But to get to this quite different conception of in what might consist a mother or city “above” we need first to explore one of the most important aspects of good mothering (and remember in all this that good mothering can be offered just as much by fathers, siblings, friends and strangers as it can by someone we conventionally call a mother), which is the ability to be there in an almost infinite range of specific and ever-developing situations and able to speak to a child or young adult just the right word. It is to be present to speak a word which, even as it supports, guides, teaches (and to some extent also imposes certain rules about how to negotiate the world well) is also a word which is able to remain open enough so that the child or young adult is able eventually to leave behind those same supports and rules, to stop doing what has or is merely generally done, and slowly begin to push out into their own, authentic experience of the world. It is, of course, at times also to say the kind of word which indicates one is listening and saying (almost) nothing.

But this kind of skill — so essential to good mothering in every context — is one our increasingly digital culture seems to be losing. As a friend of mine, a writer who teaches English and writing at UCLA, Dana Cairns Watson, noted after a Mothering Sunday address I gave back in 2012 that

“The digitalization (or just the recording) of sound and image suggests that it’s the words/sounds that matter, not the setting and specific needs. This assumption — not stated aloud but asserted by the technology itself — is one of the bad theories behind the idea of online education as a good substitute for classrooms, or having a child learn language from tv and cds, rather than interpersonal communication.”

Dana added to this point some words by another teacher at UCLA, Emanuel A. Schegloff (a Distinguished Professor of Sociology) who noted that

“. . . participants [in an actual face-to-face conversation] analyze and understand, from moment to moment, the contexted character of their lives, their current and prospective circumstances, the present moment” and that “the very terms of that understanding can be transformed by a next bit of conduct by one of the participants (for example, a next action can recast what has preceded as ‘having been leading up to this’)”(Source)

Having myself taught (rather unwillingly) half-a-dozen online courses in my time, Dana’s and Schegloff’s words resonate very strongly with me. Also, having had over the past seven years occasional grandparenting duties looking after Susanna’s grandson in playgrounds around the city I have also seen the power of digital screens to take many a parent away from being properly present to their children and from being in the position to offer any kind of word to them, let alone the right one.

These things and others besides have been a powerful reminder to me that in the business of mothering the word must never become a disembodied, contextless one, but one always made flesh.

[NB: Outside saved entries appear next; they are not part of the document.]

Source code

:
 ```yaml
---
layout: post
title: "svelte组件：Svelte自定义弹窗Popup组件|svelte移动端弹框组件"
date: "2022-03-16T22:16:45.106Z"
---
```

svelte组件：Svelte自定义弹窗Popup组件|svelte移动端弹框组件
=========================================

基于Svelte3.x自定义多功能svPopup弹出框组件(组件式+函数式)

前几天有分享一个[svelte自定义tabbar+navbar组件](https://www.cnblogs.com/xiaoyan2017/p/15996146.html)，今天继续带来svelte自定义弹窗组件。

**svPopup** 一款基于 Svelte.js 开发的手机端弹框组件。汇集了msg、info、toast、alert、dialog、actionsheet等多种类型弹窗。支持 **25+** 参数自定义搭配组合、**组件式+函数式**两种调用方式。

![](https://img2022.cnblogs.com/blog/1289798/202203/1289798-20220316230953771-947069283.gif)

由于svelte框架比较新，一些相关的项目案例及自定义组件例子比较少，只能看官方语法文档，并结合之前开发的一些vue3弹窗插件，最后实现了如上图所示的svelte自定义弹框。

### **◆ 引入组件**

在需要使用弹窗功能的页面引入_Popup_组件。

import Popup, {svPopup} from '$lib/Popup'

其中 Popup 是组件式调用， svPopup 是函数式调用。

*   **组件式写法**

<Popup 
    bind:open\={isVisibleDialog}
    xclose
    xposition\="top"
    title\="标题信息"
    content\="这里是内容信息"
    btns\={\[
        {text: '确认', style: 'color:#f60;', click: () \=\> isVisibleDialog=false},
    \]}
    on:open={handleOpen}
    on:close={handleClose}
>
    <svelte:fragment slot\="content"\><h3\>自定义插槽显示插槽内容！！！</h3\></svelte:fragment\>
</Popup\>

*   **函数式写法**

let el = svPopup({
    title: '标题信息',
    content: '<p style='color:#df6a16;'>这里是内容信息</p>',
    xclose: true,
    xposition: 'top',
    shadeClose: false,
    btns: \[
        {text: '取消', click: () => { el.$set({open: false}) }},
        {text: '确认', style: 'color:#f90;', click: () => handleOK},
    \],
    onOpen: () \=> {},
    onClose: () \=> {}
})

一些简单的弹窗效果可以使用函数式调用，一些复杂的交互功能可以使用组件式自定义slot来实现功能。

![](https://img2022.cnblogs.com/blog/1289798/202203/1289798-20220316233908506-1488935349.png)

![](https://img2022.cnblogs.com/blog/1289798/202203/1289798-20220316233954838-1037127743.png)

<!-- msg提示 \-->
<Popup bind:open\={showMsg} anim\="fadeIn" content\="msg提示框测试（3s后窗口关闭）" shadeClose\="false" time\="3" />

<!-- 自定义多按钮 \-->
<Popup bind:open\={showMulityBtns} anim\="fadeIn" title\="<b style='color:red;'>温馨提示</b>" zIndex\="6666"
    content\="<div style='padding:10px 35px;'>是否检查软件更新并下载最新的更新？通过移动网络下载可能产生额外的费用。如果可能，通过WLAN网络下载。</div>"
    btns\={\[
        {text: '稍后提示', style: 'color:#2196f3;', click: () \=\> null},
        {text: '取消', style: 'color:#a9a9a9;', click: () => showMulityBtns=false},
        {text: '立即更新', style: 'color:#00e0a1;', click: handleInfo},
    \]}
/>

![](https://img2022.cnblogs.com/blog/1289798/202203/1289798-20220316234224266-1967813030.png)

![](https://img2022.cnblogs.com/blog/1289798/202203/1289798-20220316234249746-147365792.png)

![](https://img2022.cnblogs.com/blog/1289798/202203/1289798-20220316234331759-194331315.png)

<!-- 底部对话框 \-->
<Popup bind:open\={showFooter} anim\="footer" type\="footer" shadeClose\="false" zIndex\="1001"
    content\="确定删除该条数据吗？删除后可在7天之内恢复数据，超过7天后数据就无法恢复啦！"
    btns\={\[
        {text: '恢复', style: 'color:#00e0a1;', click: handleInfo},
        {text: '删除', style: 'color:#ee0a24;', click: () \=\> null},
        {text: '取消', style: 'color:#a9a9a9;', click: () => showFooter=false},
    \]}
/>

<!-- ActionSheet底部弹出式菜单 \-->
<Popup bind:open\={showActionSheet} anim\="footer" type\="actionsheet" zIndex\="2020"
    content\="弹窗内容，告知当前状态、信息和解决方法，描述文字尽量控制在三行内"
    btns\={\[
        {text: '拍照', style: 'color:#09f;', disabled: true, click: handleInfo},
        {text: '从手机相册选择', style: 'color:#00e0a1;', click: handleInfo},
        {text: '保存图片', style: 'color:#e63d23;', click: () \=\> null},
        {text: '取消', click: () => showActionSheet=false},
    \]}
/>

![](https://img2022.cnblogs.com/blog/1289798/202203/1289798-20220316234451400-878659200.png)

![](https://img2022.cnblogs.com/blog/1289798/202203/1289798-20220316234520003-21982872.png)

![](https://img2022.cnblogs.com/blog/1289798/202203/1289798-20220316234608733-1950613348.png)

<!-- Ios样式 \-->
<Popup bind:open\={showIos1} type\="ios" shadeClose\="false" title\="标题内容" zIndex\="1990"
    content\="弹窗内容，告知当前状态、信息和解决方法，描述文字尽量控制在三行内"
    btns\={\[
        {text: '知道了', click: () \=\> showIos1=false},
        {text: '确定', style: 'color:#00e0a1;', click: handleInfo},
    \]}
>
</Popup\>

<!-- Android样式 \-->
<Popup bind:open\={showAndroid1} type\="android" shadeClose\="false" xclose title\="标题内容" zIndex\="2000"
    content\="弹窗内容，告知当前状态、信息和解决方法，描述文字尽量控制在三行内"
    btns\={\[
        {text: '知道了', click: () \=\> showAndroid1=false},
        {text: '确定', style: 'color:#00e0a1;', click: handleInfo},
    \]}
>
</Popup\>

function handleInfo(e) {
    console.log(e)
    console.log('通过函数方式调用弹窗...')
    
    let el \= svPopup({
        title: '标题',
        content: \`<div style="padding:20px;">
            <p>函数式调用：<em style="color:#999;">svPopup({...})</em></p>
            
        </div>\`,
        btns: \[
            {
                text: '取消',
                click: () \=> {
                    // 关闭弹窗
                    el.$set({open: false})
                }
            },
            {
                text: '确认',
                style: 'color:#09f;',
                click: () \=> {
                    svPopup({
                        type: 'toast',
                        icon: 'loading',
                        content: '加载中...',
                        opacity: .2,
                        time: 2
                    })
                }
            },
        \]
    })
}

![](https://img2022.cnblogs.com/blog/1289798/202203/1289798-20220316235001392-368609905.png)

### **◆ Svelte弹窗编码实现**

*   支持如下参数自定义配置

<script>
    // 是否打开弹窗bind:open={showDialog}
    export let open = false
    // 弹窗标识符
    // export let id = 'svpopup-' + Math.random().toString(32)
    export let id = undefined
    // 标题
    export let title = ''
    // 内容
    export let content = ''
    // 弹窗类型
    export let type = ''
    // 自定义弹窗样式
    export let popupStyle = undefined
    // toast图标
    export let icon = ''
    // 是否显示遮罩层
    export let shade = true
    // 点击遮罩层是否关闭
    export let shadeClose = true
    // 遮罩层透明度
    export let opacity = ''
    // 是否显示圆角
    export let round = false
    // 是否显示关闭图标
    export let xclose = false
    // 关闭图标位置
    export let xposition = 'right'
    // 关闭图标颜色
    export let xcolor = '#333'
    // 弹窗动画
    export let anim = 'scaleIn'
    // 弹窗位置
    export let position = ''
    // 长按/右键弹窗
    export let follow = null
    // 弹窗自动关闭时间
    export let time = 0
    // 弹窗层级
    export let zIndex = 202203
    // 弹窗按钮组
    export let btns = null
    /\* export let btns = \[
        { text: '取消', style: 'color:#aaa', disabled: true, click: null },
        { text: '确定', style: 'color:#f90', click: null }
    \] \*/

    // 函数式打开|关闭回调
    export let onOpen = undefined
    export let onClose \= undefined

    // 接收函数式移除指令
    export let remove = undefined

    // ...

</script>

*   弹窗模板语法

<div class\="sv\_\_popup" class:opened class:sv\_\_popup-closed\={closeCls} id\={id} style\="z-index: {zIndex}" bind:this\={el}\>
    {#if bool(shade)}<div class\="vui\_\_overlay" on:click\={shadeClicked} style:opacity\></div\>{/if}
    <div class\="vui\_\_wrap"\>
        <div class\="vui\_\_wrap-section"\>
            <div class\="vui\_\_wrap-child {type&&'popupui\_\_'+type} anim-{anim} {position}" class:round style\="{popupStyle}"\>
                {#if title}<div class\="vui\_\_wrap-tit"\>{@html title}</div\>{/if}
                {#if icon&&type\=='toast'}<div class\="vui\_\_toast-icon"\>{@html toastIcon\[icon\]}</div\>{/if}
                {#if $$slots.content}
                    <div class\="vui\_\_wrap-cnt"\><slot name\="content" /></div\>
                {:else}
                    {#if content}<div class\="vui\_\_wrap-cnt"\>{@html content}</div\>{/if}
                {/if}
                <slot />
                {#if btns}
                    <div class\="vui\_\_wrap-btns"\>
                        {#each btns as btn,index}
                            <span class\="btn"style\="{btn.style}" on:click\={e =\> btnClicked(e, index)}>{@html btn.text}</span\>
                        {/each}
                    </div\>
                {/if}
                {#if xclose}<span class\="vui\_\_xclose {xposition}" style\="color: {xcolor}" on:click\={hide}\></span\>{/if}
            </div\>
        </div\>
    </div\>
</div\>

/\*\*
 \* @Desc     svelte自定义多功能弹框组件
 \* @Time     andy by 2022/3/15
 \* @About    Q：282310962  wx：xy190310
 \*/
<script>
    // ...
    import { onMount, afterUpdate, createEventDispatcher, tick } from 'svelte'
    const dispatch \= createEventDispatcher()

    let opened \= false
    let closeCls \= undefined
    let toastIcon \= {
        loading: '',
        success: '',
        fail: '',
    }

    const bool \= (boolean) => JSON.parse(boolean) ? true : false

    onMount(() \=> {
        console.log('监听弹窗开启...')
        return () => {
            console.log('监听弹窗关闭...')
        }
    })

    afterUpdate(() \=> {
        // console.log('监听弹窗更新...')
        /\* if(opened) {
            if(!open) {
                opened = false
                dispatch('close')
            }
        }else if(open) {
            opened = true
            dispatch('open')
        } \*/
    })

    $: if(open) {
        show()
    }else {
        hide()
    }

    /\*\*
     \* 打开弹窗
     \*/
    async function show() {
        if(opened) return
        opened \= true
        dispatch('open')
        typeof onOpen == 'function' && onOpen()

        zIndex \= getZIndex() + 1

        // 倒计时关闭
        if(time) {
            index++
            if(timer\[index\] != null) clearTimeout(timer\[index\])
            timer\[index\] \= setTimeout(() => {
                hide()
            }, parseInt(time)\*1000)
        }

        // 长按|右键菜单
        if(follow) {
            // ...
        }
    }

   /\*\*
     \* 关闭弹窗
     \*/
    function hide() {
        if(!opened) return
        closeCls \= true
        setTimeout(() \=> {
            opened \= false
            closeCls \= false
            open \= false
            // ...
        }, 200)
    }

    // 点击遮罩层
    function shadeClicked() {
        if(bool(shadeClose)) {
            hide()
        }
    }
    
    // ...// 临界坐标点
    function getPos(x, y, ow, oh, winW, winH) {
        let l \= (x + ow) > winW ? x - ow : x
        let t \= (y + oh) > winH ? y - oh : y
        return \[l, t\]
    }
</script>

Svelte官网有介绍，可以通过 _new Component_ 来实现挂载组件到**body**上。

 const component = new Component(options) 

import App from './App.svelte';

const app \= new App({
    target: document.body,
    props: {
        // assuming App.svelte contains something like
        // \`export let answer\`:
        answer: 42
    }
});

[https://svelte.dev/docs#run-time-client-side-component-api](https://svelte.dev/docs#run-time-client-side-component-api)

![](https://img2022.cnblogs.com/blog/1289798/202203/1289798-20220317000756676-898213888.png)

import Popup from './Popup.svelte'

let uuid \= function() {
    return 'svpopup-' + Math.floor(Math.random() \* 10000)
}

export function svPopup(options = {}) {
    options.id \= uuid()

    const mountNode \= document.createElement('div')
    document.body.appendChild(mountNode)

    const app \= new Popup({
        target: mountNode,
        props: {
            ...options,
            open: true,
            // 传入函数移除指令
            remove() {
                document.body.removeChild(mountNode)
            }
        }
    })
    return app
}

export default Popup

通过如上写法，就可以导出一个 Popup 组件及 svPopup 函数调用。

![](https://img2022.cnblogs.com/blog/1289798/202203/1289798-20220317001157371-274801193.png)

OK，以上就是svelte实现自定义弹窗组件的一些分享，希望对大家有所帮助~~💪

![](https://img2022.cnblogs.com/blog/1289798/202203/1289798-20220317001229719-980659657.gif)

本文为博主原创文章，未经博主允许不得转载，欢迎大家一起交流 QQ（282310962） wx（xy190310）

Now any reference to the phrase “the word made flesh” inevitably brings to mind in those of us of us brought up in a Christian context the verse from the Gospel of John (1:14): “And the Word became flesh and dwelt among us, full of grace and truth; we have beheld his glory, glory as of the only Son from the Father.” (Or, as David Bentley Hart renders it: “And the Logos became flesh and pitched a tent among us, and we saw his glory, glory as of the Father’s only one, full of grace and truth.”)

Again, for reasons I have explored with you at other times, I think it is possible to say and mean along with the writer of the gospel that “in the beginning was the Word” (John 1:1), however what is here meant by “the Word” is not what Christianity as a whole came to mean by it. Today most of us are likely to be in agreement with the American philosopher James C. Edwards’ take on the matter when he speaks of the poet’s understanding of the kind of word in which all human related things begin. For the poet it is 

“the word properly required *only* for this sentence, not for the next or the next. It is the right word, the only right word; but it is not the Word of the Lord, nor of any of the Philosophical Fathers(James C. Edwards, The Plain Sense of Things, p. 234).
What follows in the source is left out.